▸ Work to be completed
Could you copy every record below exactly, leaving out the pictures?

(Dataset content)

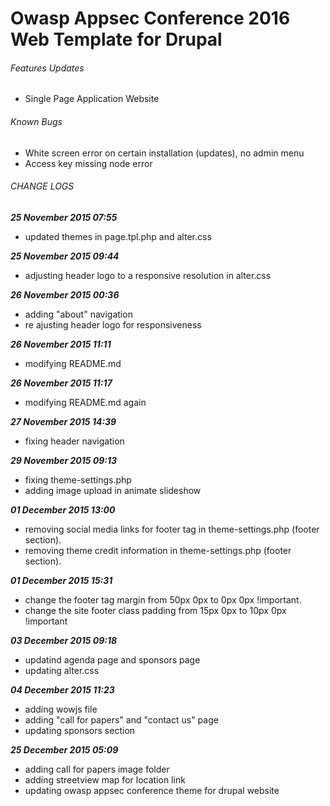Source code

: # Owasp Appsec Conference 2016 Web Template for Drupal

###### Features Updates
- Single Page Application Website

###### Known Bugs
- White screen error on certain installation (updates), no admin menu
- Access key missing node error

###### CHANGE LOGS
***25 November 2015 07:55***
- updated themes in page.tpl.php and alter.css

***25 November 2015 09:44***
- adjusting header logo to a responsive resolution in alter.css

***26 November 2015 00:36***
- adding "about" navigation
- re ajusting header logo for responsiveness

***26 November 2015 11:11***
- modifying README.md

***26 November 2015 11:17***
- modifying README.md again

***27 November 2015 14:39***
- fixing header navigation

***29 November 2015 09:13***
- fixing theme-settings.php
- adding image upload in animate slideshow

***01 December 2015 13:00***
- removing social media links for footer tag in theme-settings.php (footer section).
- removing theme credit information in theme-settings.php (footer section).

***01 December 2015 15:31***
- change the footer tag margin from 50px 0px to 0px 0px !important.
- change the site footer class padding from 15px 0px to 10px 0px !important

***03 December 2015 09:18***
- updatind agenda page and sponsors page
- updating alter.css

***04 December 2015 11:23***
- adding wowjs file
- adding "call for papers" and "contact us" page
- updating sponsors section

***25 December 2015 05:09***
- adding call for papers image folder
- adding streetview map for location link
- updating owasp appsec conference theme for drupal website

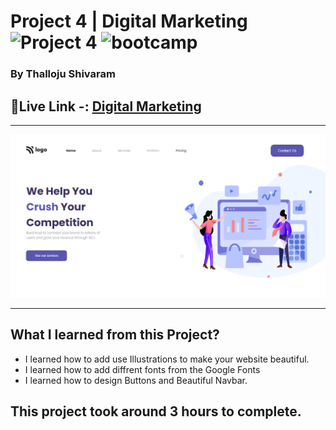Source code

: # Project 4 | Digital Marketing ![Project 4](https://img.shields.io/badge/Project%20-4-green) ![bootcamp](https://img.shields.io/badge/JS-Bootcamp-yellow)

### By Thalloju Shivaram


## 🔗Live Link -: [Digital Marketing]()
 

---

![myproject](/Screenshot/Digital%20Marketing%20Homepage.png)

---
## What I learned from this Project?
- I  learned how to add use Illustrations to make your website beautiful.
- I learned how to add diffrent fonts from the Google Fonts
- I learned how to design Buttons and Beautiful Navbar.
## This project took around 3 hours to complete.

(End Dataset content)

▸ Exercise response
Source code

: # Owasp Appsec Conference 2016 Web Template for Drupal

###### Features Updates
- Single Page Application Website

###### Known Bugs
- White screen error on certain installation (updates), no admin menu
- Access key missing node error

###### CHANGE LOGS
***25 November 2015 07:55***
- updated themes in page.tpl.php and alter.css

***25 November 2015 09:44***
- adjusting header logo to a responsive resolution in alter.css

***26 November 2015 00:36***
- adding "about" navigation
- re ajusting header logo for responsiveness

***26 November 2015 11:11***
- modifying README.md

***26 November 2015 11:17***
- modifying README.md again

***27 November 2015 14:39***
- fixing header navigation

***29 November 2015 09:13***
- fixing theme-settings.php
- adding image upload in animate slideshow

***01 December 2015 13:00***
- removing social media links for footer tag in theme-settings.php (footer section).
- removing theme credit information in theme-settings.php (footer section).

***01 December 2015 15:31***
- change the footer tag margin from 50px 0px to 0px 0px !important.
- change the site footer class padding from 15px 0px to 10px 0px !important

***03 December 2015 09:18***
- updatind agenda page and sponsors page
- updating alter.css

***04 December 2015 11:23***
- adding wowjs file
- adding "call for papers" and "contact us" page
- updating sponsors section

***25 December 2015 05:09***
- adding call for papers image folder
- adding streetview map for location link
- updating owasp appsec conference theme for drupal website

Source code

: # Project 4 | Digital Marketing ![Project 4](https://img.shields.io/badge/Project%20-4-green) ![bootcamp](https://img.shields.io/badge/JS-Bootcamp-yellow)

### By Thalloju Shivaram


## 🔗Live Link -: [Digital Marketing]()
 

---

![myproject](/Screenshot/Digital%20Marketing%20Homepage.png)

---
## What I learned from this Project?
- I  learned how to add use Illustrations to make your website beautiful.
- I learned how to add diffrent fonts from the Google Fonts
- I learned how to design Buttons and Beautiful Navbar.
## This project took around 3 hours to complete.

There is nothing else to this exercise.